A verbatim transcript of the data below is required, images omitted.

-.-.-

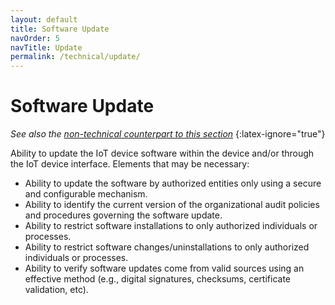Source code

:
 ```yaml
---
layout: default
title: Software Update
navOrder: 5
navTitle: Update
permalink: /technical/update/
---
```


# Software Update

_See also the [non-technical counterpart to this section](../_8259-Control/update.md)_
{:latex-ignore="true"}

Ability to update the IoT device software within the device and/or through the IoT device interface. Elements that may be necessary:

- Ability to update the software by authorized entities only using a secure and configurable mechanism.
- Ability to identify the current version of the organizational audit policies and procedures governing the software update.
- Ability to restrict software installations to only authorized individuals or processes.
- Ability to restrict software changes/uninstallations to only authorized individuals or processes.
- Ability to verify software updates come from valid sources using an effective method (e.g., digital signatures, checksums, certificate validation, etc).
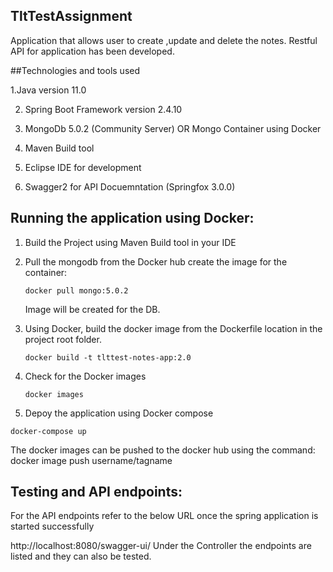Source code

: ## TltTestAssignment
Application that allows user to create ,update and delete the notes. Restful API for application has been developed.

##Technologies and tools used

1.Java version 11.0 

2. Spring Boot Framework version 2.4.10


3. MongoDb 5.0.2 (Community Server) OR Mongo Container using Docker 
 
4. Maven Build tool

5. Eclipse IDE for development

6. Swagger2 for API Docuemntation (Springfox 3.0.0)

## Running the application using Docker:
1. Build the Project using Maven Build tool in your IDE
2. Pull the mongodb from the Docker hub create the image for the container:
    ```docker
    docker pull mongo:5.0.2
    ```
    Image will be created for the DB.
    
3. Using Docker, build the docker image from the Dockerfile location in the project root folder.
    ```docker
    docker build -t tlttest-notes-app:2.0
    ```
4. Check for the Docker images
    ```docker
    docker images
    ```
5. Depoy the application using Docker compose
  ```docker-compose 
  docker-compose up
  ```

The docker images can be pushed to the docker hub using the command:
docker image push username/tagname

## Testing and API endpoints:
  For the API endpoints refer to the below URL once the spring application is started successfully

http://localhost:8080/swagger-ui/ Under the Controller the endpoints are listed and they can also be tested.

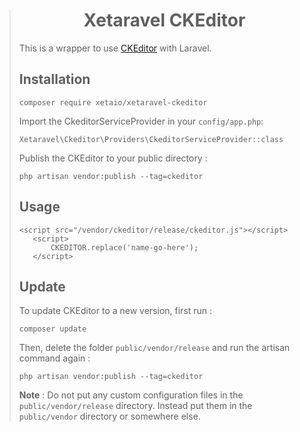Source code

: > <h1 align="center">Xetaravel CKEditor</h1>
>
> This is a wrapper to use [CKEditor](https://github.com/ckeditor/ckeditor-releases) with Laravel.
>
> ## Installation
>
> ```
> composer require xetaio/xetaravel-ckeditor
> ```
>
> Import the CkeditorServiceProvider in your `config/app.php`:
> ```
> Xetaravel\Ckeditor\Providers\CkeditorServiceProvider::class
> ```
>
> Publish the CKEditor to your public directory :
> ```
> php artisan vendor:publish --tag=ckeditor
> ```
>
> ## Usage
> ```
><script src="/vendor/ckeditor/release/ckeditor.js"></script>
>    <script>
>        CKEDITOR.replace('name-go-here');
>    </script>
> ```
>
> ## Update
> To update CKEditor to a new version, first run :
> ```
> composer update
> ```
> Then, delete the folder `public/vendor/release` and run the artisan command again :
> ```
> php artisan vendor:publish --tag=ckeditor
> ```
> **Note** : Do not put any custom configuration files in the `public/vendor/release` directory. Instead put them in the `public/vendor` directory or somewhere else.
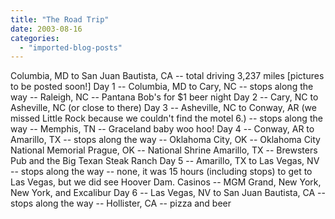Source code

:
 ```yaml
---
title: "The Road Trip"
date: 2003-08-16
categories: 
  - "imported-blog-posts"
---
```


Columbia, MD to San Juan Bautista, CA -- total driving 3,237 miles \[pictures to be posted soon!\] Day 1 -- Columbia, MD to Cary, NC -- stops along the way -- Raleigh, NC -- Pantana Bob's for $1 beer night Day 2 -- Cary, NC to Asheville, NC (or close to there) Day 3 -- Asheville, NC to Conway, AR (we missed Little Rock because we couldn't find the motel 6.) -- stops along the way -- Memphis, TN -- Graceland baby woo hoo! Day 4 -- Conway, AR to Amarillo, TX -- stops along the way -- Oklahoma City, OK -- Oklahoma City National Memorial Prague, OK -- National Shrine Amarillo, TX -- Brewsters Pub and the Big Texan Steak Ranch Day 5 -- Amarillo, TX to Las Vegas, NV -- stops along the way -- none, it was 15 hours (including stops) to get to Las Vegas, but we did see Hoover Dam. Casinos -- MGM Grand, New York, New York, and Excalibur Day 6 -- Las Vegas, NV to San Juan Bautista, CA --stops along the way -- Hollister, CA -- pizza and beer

-.-.-

EXERCISE RESULT:
Source code

:
 ```yaml
---
layout: default
title: Software Update
navOrder: 5
navTitle: Update
permalink: /technical/update/
---
```


# Software Update

_See also the [non-technical counterpart to this section](../_8259-Control/update.md)_
{:latex-ignore="true"}

Ability to update the IoT device software within the device and/or through the IoT device interface. Elements that may be necessary:

- Ability to update the software by authorized entities only using a secure and configurable mechanism.
- Ability to identify the current version of the organizational audit policies and procedures governing the software update.
- Ability to restrict software installations to only authorized individuals or processes.
- Ability to restrict software changes/uninstallations to only authorized individuals or processes.
- Ability to verify software updates come from valid sources using an effective method (e.g., digital signatures, checksums, certificate validation, etc).
Source code

: ## TltTestAssignment
Application that allows user to create ,update and delete the notes. Restful API for application has been developed.

##Technologies and tools used

1.Java version 11.0 

2. Spring Boot Framework version 2.4.10


3. MongoDb 5.0.2 (Community Server) OR Mongo Container using Docker 
 
4. Maven Build tool

5. Eclipse IDE for development

6. Swagger2 for API Docuemntation (Springfox 3.0.0)

## Running the application using Docker:
1. Build the Project using Maven Build tool in your IDE
2. Pull the mongodb from the Docker hub create the image for the container:
    ```docker
    docker pull mongo:5.0.2
    ```
    Image will be created for the DB.
    
3. Using Docker, build the docker image from the Dockerfile location in the project root folder.
    ```docker
    docker build -t tlttest-notes-app:2.0
    ```
4. Check for the Docker images
    ```docker
    docker images
    ```
5. Depoy the application using Docker compose
  ```docker-compose 
  docker-compose up
  ```

The docker images can be pushed to the docker hub using the command:
docker image push username/tagname

## Testing and API endpoints:
  For the API endpoints refer to the below URL once the spring application is started successfully

http://localhost:8080/swagger-ui/ Under the Controller the endpoints are listed and they can also be tested.

Source code

: > <h1 align="center">Xetaravel CKEditor</h1>
>
> This is a wrapper to use [CKEditor](https://github.com/ckeditor/ckeditor-releases) with Laravel.
>
> ## Installation
>
> ```
> composer require xetaio/xetaravel-ckeditor
> ```
>
> Import the CkeditorServiceProvider in your `config/app.php`:
> ```
> Xetaravel\Ckeditor\Providers\CkeditorServiceProvider::class
> ```
>
> Publish the CKEditor to your public directory :
> ```
> php artisan vendor:publish --tag=ckeditor
> ```
>
> ## Usage
> ```
><script src="/vendor/ckeditor/release/ckeditor.js"></script>
>    <script>
>        CKEDITOR.replace('name-go-here');
>    </script>
> ```
>
> ## Update
> To update CKEditor to a new version, first run :
> ```
> composer update
> ```
> Then, delete the folder `public/vendor/release` and run the artisan command again :
> ```
> php artisan vendor:publish --tag=ckeditor
> ```
> **Note** : Do not put any custom configuration files in the `public/vendor/release` directory. Instead put them in the `public/vendor` directory or somewhere else.
Source code

:
 ```yaml
---
title: "The Road Trip"
date: 2003-08-16
categories: 
  - "imported-blog-posts"
---
```


Columbia, MD to San Juan Bautista, CA -- total driving 3,237 miles \[pictures to be posted soon!\] Day 1 -- Columbia, MD to Cary, NC -- stops along the way -- Raleigh, NC -- Pantana Bob's for $1 beer night Day 2 -- Cary, NC to Asheville, NC (or close to there) Day 3 -- Asheville, NC to Conway, AR (we missed Little Rock because we couldn't find the motel 6.) -- stops along the way -- Memphis, TN -- Graceland baby woo hoo! Day 4 -- Conway, AR to Amarillo, TX -- stops along the way -- Oklahoma City, OK -- Oklahoma City National Memorial Prague, OK -- National Shrine Amarillo, TX -- Brewsters Pub and the Big Texan Steak Ranch Day 5 -- Amarillo, TX to Las Vegas, NV -- stops along the way -- none, it was 15 hours (including stops) to get to Las Vegas, but we did see Hoover Dam. Casinos -- MGM Grand, New York, New York, and Excalibur Day 6 -- Las Vegas, NV to San Juan Bautista, CA --stops along the way -- Hollister, CA -- pizza and beer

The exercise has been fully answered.